When looking at a potential therapy or cure, it is important to recognize exactly how the disease affects the body. Duchenne Muscular Dystrophy (DMD) is one of the most severe myopathies, or muscle diseases (Cacchiarelli et al). To be diagnosed with DMD, a patient must have a mutation in the dystrophin gene present (Muscular Dystrophy Association). Moreover, that mutation in the gene is what causes the lack of dystrophin synthesis. Dystrophin is protein in the body that keeps the muscles intact (Muscular Dystrophy Association). Therefore, a lack of dystrophin causes the muscles to deteriorate; which is identified as dystrophy. When the body lacks strong healthy muscle, it does not only become weak; the body itself begins to shut down. Our organs depend on the muscles that allow us to walk, eat, and breathe to provide energy, nutrients, and oxygen. For this reason, DMD eventually leads to a short life.
As shown in Figure 1, this presents the most common scenario that is passed down to children since most people with the disease do not have a long enough life expectancy, and most females who get both affected X chromosomes by a carrier mother and affected father is very unlikely. The chart explains how the males who receive the disease get it from a carrier mother who is unaffected by the disease as the one affected X chromosome is masked by unaffected X chromosome; a task that the Y chromosome cannot achieve, thus making the male population inclined to receive it more likely than females. Figure 1 illustrates a more detailed Punnett Square depicts the common scenario. Duchenne Muscular Dystrophy is caused by a mutation of the dystrophin gene at locus Xp21, located on the short arm of the X chromosome. The DMD disease occurs primarily from frameshift mutations in the dystrophin gene. Just short of 70% of cases of DMD occur from deletion of the dystrophin gene, 10% of cases occur from the harmful addition of the gene. The remaining cases (that have medically been recorded), have occurred because of disastrous point mutations that change in the DNA sequence.
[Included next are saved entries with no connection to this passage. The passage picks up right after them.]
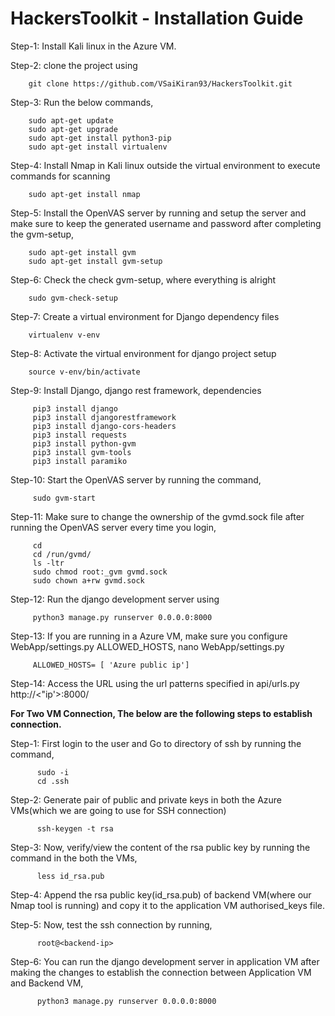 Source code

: # HackersToolkit - Installation Guide

Step-1: Install Kali linux in the Azure VM.

Step-2: clone the project using

        git clone https://github.com/VSaiKiran93/HackersToolkit.git

Step-3: Run the below commands,

        sudo apt-get update
        sudo apt-get upgrade
        sudo apt-get install python3-pip
        sudo apt-get install virtualenv
        
Step-4: Install Nmap in Kali linux outside the virtual environment to execute commands for scanning

        sudo apt-get install nmap
        
Step-5: Install the OpenVAS server by running and setup the server and make sure to keep the generated username and password after completing the gvm-setup,

        sudo apt-get install gvm
        sudo apt-get install gvm-setup
        
Step-6: Check the check gvm-setup, where everything is alright

        sudo gvm-check-setup
        
Step-7: Create a virtual environment for Django dependency files

        virtualenv v-env
        
Step-8: Activate the virtual environment for django project setup
 
        source v-env/bin/activate
 
Step-9: Install Django, django rest framework, dependencies
 
         pip3 install django
         pip3 install djangorestframework
         pip3 install django-cors-headers
         pip3 install requests
         pip3 install python-gvm
         pip3 install gvm-tools
         pip3 install paramiko
         
Step-10: Start the OpenVAS server by running the command,
 
         sudo gvm-start
         
Step-11: Make sure to change the ownership of the gvmd.sock file after running the OpenVAS server every time you login,
     
         cd 
         cd /run/gvmd/
         ls -ltr
         sudo chmod root:_gvm gvmd.sock
         sudo chown a+rw gvmd.sock
         
Step-12: Run the django development server using 
 
         python3 manage.py runserver 0.0.0.0:8000
         
Step-13: If you are running in a Azure VM, make sure you configure WebApp/settings.py ALLOWED_HOSTS,
         nano WebApp/settings.py
         
         ALLOWED_HOSTS= [ 'Azure public ip']
     
Step-14: Access the URL using the url patterns specified in api/urls.py
         http://<"ip'>:8000/
         
         
**For Two VM Connection, The below are the following steps to establish connection.**
  
Step-1: First login to the user and Go to directory of ssh by running the command,
  
          sudo -i
          cd .ssh
          
Step-2: Generate pair of public and private keys in both the Azure VMs(which we are going to use for SSH connection)
  
          ssh-keygen -t rsa
          
Step-3: Now, verify/view the content of the rsa public key by running the command in the both the VMs,
  
          less id_rsa.pub
          
Step-4: Append the rsa public key(id_rsa.pub) of backend VM(where our Nmap tool is running) and copy it to the application VM authorised_keys file.
  
Step-5: Now, test the ssh connection by running,
   
          root@<backend-ip>
          
Step-6: You can run the django development server in application VM after making the changes to establish the connection between Application VM and Backend VM,
  
          python3 manage.py runserver 0.0.0.0:8000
I remember replying to a few of your posts last semester. Did you know Duchenne Muscular Dystrophy affects more boys than girls? Expect them to be in a wheel-chair at around during their early teens. It is also know that it takes longer for them to start walking, which means they barely walk during their lives. They even have a hard time raising their arms and fall often if they were walking. They might struggle to climb up the stairs or it may not even be worth the trouble. The worst case scenario is Cardiopathy because DMD causes damage to the heart. To further elaborate, the lacking of dystrophin results to weakening of the muscle layer in the heart which is called myocardium. This situation could indeed threaten their life. DMD has also affected the way they learn verbally and they even have a hard time focusing. In addition, they will struggle to recall memories and could interact emotionally different than most people (MDA For Strength, Independence & Life, 2016). I’d choose adoption if I could have avoided this devastating syndrome. I would also suggest prenatal diagnosis.